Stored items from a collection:
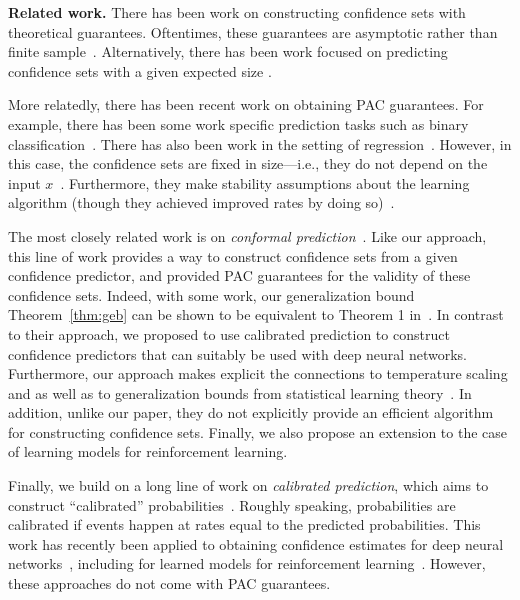 \documentclass{article} \usepackage{iclr2020_conference,times}
\renewcommand{\(}						{\left(}
\renewcommand{\)}						{\right)}
\renewcommand{\[}						{\left[}
\renewcommand{\]}						{\right]}
\newcommand{\<}						{\left<}
\renewcommand{\>}						{\right>}
\begin{document}
\textbf{Related work.}
There has been work on constructing confidence sets with theoretical guarantees. Oftentimes, these guarantees are asymptotic rather than finite sample~\citep{steinberger2016leave,steinberger2018conditional}. Alternatively, there has been work focused on predicting confidence sets with a given expected size \citep{denis2017confidence}. 

More relatedly, there has been recent work on obtaining PAC guarantees. For example, there has been some work specific prediction tasks such as binary classification~\citep{lei2014classification,wang2018learning}. There has also been work in the setting of regression~\citep{lei2018distribution,barber2019predictive}. However, in this case, the confidence sets are fixed in size---i.e., they do not depend on the input $x$~\citep{barber2019predictive}. Furthermore, they make stability assumptions about the learning algorithm (though they achieved improved rates by doing so)~\citep{lei2018distribution,barber2019predictive}.

The most closely related work is on \emph{conformal prediction}~\citep{papadopoulos2008inductive,vovk2013conditional}. Like our approach, this line of work provides a way to construct confidence sets from a given confidence predictor, and provided PAC guarantees for the validity of these confidence sets. Indeed, with some work, our generalization bound Theorem~\ref{thm:geb} can be shown to be equivalent to Theorem 1 in~\cite{vovk2013conditional}. In contrast to their approach, we proposed to use calibrated prediction to construct confidence predictors that can suitably be used with deep neural networks. Furthermore, our approach makes explicit the connections to temperature scaling and as well as to generalization bounds from statistical learning theory~\citep{vapnik1999overview}. In addition, unlike our paper, they do not explicitly provide an efficient algorithm for constructing confidence sets. Finally, we also propose an extension to the case of learning models for reinforcement learning.

Finally, we build on a long line of work on \emph{calibrated prediction}, which aims to construct ``calibrated'' probabilities~\citep{murphy1972scalar,degroot1983comparison,platt1999probabilistic,zadrozny2001obtaining,zadrozny2002transforming,naeini2015obtaining,kuleshov2015calibrated}. Roughly speaking, probabilities are calibrated if events happen at rates equal to the predicted probabilities. This work has recently been applied to obtaining confidence estimates for deep neural networks~\citep{guo2017calibration,kuleshov2018accurate,pearce2018high}, including for learned models for reinforcement learning~\citep{malik2019calibrated}. However, these approaches do not come with PAC guarantees.
\end{document}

Task to carry out. Your answer must be an exact repeat of the records above, with the pictures left out.

Your response.
 \documentclass{article} \usepackage{iclr2020_conference,times}
\renewcommand{\(}						{\left(}
\renewcommand{\)}						{\right)}
\renewcommand{\[}						{\left[}
\renewcommand{\]}						{\right]}
\newcommand{\<}						{\left<}
\renewcommand{\>}						{\right>}
\begin{document}
\textbf{Related work.}
There has been work on constructing confidence sets with theoretical guarantees. Oftentimes, these guarantees are asymptotic rather than finite sample~\citep{steinberger2016leave,steinberger2018conditional}. Alternatively, there has been work focused on predicting confidence sets with a given expected size \citep{denis2017confidence}. 

More relatedly, there has been recent work on obtaining PAC guarantees. For example, there has been some work specific prediction tasks such as binary classification~\citep{lei2014classification,wang2018learning}. There has also been work in the setting of regression~\citep{lei2018distribution,barber2019predictive}. However, in this case, the confidence sets are fixed in size---i.e., they do not depend on the input $x$~\citep{barber2019predictive}. Furthermore, they make stability assumptions about the learning algorithm (though they achieved improved rates by doing so)~\citep{lei2018distribution,barber2019predictive}.

The most closely related work is on \emph{conformal prediction}~\citep{papadopoulos2008inductive,vovk2013conditional}. Like our approach, this line of work provides a way to construct confidence sets from a given confidence predictor, and provided PAC guarantees for the validity of these confidence sets. Indeed, with some work, our generalization bound Theorem~\ref{thm:geb} can be shown to be equivalent to Theorem 1 in~\cite{vovk2013conditional}. In contrast to their approach, we proposed to use calibrated prediction to construct confidence predictors that can suitably be used with deep neural networks. Furthermore, our approach makes explicit the connections to temperature scaling and as well as to generalization bounds from statistical learning theory~\citep{vapnik1999overview}. In addition, unlike our paper, they do not explicitly provide an efficient algorithm for constructing confidence sets. Finally, we also propose an extension to the case of learning models for reinforcement learning.

Finally, we build on a long line of work on \emph{calibrated prediction}, which aims to construct ``calibrated'' probabilities~\citep{murphy1972scalar,degroot1983comparison,platt1999probabilistic,zadrozny2001obtaining,zadrozny2002transforming,naeini2015obtaining,kuleshov2015calibrated}. Roughly speaking, probabilities are calibrated if events happen at rates equal to the predicted probabilities. This work has recently been applied to obtaining confidence estimates for deep neural networks~\citep{guo2017calibration,kuleshov2018accurate,pearce2018high}, including for learned models for reinforcement learning~\citep{malik2019calibrated}. However, these approaches do not come with PAC guarantees.
\end{document}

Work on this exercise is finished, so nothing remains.